An incoming payment is where you declare that you expect an incoming payment, and an address or payment destination is allocated for you to give out. The wallet then monitors the blockchain for usage of this payment destination for a payment, and closes out the incoming payment when either an expiry time has passed or payment is detected, retrieved and processed.

When you want to create an incoming payment, the first thing you do is go to the “Receive” tab. Here you can see a simple form you fill out to create a new incoming payment, and a list showing existing incoming payments.

The "Receive" tab where incoming payments are created and viewed.

The “Receive” tab where incoming payments are created and viewed.

The minimum information you need to provide when creating an incoming payment is the description. If you provide no amount, it will be closed and considered paid if it receives any payment before the expiration period ends. You can also opt not to provide an expiration period, and have it sit there indefinitely. If it expires before the payer pays, then you can of course scan the blockchain to detect it later.

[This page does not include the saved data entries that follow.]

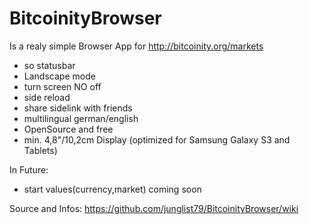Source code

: BitcoinityBrowser
==============

Is a realy simple Browser App for http://bitcoinity.org/markets

* so statusbar 
* Landscape mode
* turn screen NO off
* side reload
* share sidelink with friends
* multilingual german/english
* OpenSource and free
* min. 4,8"/10,2cm Display (optimized for Samsung Galaxy S3 and Tablets)

 In Future:
   - start values(currency,market) coming soon

Source and Infos:
https://github.com/junglist79/BitcoinityBrowser/wiki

The "Expected payment" dialog shown when you create an incoming payment.

The “Expected payment” dialog shown when you create an incoming payment.

This list is updated in real time. As the expiration period for an incoming payment ends, an expected payment is marked as expired and we stop watching the blockchain for activity related to it. As we detect activity related to an expected payment, we process those transactions and if there is no requested amount or the incoming value in those transactions is greater than or equal to the requested amount we mark the expected payment as paid and stop watching the blockchain for activity related to it.

The incoming payment list at the bottom of the "Receive" tab.

The incoming payment list at the bottom of the “Receive” tab.

Giving out the payment destination

There are several ways you can give the payment destination for your newly created expected payment, to whomever you expect to pay it.

Copying the raw payment destination

In some cases, you might just want to give the payer the raw payment destination which will either be an address or a BIP276 script.

Copying the raw payment destination.

Copying the raw payment destination.

Using a QR code

If the other party is standing there with you, you can show them the expected payment dialog and they can take a photo of the QR code with their wallet. Their wallet will extract the address and streamline the payment process.

The QR code provided in the expected payment dialog.

The QR code provided in the expected payment dialog.

Identifying incoming payments

In the legacy model, which is still the most common one, payments are fire and forget. The payer constructs a transaction and broadcasts it to the blockchain. Then when your wallet gets a notification a payment of interest has appeared in the blockchain, it retrieves that transaction and factors it into the related account.

The history tab when awaiting an incoming payment.

The history tab when awaiting an incoming payment.

With this model, the wallet has no idea a payment is incoming until it arrives out of the blue. A new and better model is available in the form of Paymail, but ElectrumSV does not have the service infrastructure to support it at this time. We are however working towards it.